Book Review: Heading Outdoors Eventually Leads Within
Everyone walks. What distinguishes hikers is that walking does more than transport us, it transforms us. But nowhere is the thoughtful undercurrent of hiking celebrated. The wisdom we glean from the wilds is a match lit in the rain. That's why we created this book: to cup our hands around the flame. These journal entries are the mental waypoints we recorded while hiking 30,000 miles / 48,280 km (more than the circumference of the Earth) through wildlands worldwide. Accompanying them are photos of the places (primarily the Canadian Rockies, Utah canyon country, and New Zealand) where we conceived and noted the initial ideas. We hope our words and images compel you to recognize, voice, own and honour the thoughts arising from within while heading outdoors. Doing so will deepen your fulfillment. A truly adventurous life is contemplative as well as vigourous.
By Craig and Kathy Copeland
hardcover, 96 pages, full colour
1st edition January 2011
Suggested retail price $20 Canada
It is important for me to state at the outset that my opinions, like those expressed in most book reviews, are highly personal. What I write about Healing Outdoors Eventually Leads Within are my impressions, and you may not agree with them. I am beginning with this comment because I truly had mixed feelings about the book. There were parts that seemed right on target, for me personally, and parts that seemed to miss the mark. I am certain that the authors have great pride in their work, and they are to be congratulated for their efforts.
The book is essentially composed of photographs of backpackers or scenery, or both, presented alongside aphorisms written by the authors.
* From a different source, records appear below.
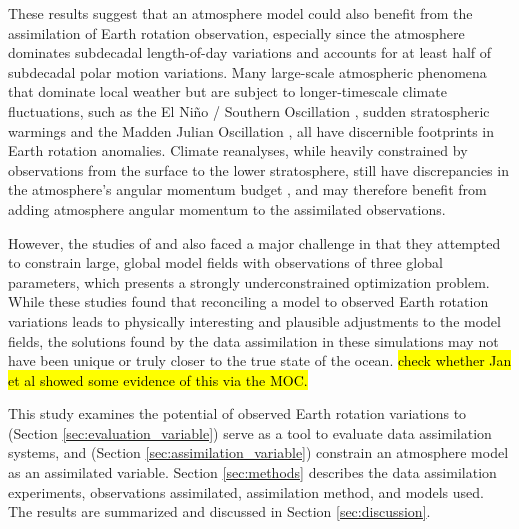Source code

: These results suggest that an atmosphere model could also benefit from the assimilation of Earth rotation observation, especially since the atmosphere dominates subdecadal length-of-day variations and accounts for at least half of subdecadal polar motion variations. 
Many large-scale atmospheric phenomena that dominate local weather but are subject to longer-timescale climate fluctuations, such as 
the El Ni\~no / Southern Oscillation \citep{Chao1984},
sudden stratospheric warmings \citep{Neef2014} and the Madden Julian Oscillation \citep{Weickmann1992}, all have discernible footprints in Earth rotation anomalies. 
Climate reanalyses, while heavily constrained by observations from the surface to the lower stratosphere, still have discrepancies in the atmosphere's angular momentum budget \citep{Berrisford2011,Lehmann2012}, and  may therefore benefit from adding atmosphere angular momentum to the assimilated observations. 

However, the studies of \citet{Saynisch2010,Saynisch2011} and \citet{Saynisch2012} also faced a major challenge in that they attempted to constrain large, global model fields with observations of three global parameters, which presents a strongly underconstrained optimization problem. 
While these studies found that reconciling a model to observed Earth rotation variations leads to physically interesting and plausible adjustments to the model fields, the solutions found by the data assimilation in these simulations may not have been unique or truly closer to the true state of the ocean.  
\hl{check whether Jan et al showed some evidence of this via the MOC.}

This study examines the potential of observed Earth rotation variations to (Section \ref{sec:evaluation_variable}) serve as a tool to evaluate data assimilation systems, and (Section \ref{sec:assimilation_variable}) constrain an atmosphere model as an assimilated variable.
Section \ref{sec:methods} describes the data assimilation experiments, observations assimilated, assimilation method, and models used.
The results are summarized and discussed in Section \ref{sec:discussion}.
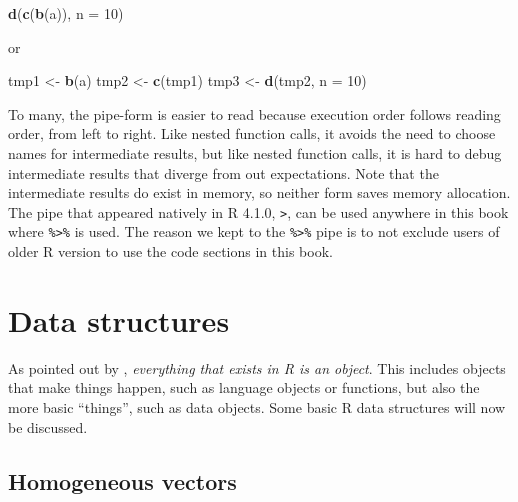\documentclass[]{book}
\newenvironment{Shaded}{\begin{snugshade}}{\end{snugshade}}
\newcommand{\DataTypeTok}[1]{\textcolor[rgb]{0.13,0.29,0.53}{#1}}
\newcommand{\DecValTok}[1]{\textcolor[rgb]{0.00,0.00,0.81}{#1}}
\newcommand{\KeywordTok}[1]{\textcolor[rgb]{0.13,0.29,0.53}{\textbf{#1}}}
\newcommand{\NormalTok}[1]{#1}
\newcommand{\StringTok}[1]{\textcolor[rgb]{0.31,0.60,0.02}{#1}}
\begin{document}
\begin{Shaded}
\begin{Highlighting}[]
\KeywordTok{d}\NormalTok{(}\KeywordTok{c}\NormalTok{(}\KeywordTok{b}\NormalTok{(a)), }\DataTypeTok{n =} \DecValTok{10}\NormalTok{)}
\end{Highlighting}
\end{Shaded}

or

\begin{Shaded}
\begin{Highlighting}[]
\NormalTok{tmp1 <-}\StringTok{ }\KeywordTok{b}\NormalTok{(a)}
\NormalTok{tmp2 <-}\StringTok{ }\KeywordTok{c}\NormalTok{(tmp1)}
\NormalTok{tmp3 <-}\StringTok{ }\KeywordTok{d}\NormalTok{(tmp2, }\DataTypeTok{n =} \DecValTok{10}\NormalTok{)}
\end{Highlighting}
\end{Shaded}

To many, the pipe-form is easier to read because execution order
follows reading order, from left to right. Like nested function
calls, it avoids the need to choose names for intermediate results,
but like nested function calls, it is hard to debug intermediate
results that diverge from out expectations. Note that the
intermediate results do exist in memory, so neither form saves
memory allocation. The pipe that appeared natively in R 4.1.0,
\texttt{\textbar{}\textgreater{}}, can be used anywhere in this book where \texttt{\%\textgreater{}\%} is used. The
reason we kept to the \texttt{\%\textgreater{}\%} pipe is to not exclude users of older
R version to use the code sections in this book.

\hypertarget{data-structures}{%
\section*{Data structures}\label{data-structures}}

As pointed out by \citep{extending}, \emph{everything that exists in R is an
object}. This includes objects that make things happen, such as
language objects or functions, but also the more basic ``things'',
such as data objects. Some basic R data structures will now be
discussed.

\hypertarget{homogeneous-vectors}{%
\subsection*{Homogeneous vectors}\label{homogeneous-vectors}}
\end{document}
The opinion is repeatedly expressed that solitude and silence are essential elements for enjoying the wilderness experience. In overt and implied passages, any semblance of a crowd on the trails is taboo. Hikers are portrayed for the aesthetics of their activities, up to and including their characterization as “temporary monks.”
“Nature massages your brain. Caressing your cortex with beauty, kneading your cerebrum with soothing sounds, it softens your stentorian intellect, so you can hear the quiet, pure voice within.” This is the literary equivalent of aromatherapy. It will appeal to some, but not to others. Then, “Determining the genus or species of a flower is very different than just being with it, appreciating its hues, patterns, textures, complexity, vulnerability, tenacity. Objectifying nature prevents the wonder of it from touching your soul.” I disagree. As a scientist concerned with finding a way to make the wilderness relevant (for the sake of its preservation), I am moved to action by both its beauty and worldly purposes.
There is common sense: “Wilderness reminds us how beautiful the world is and how fortunate we are, but also how dispassionate, unpredictable and hazardous the world is, and how vulnerable we are.” That is certainly true. And lest one think that this reviewer is insensitive, I really appreciated the following: “Wherever nature is grand or vast, people say, ‘Oh, I feel so small, so insignificant.’ They’re just parroting a cliché. I don’t feel diminished by nature. Witnessing nature makes me feel grand and vast. It heightens my awareness, fills my senses, lofts my emotions, expands my appreciation. Being indoors is what makes me feel small and insignificant.” Well done. However, I didn’t understand what was meant by, “Nature fathoms and responds to your recognition.” Nature comprehends? It responds to my recognition? Do I understand nature? Do I honor it? Either way, how does nature respond? Perhaps nature comprehends, but I do not.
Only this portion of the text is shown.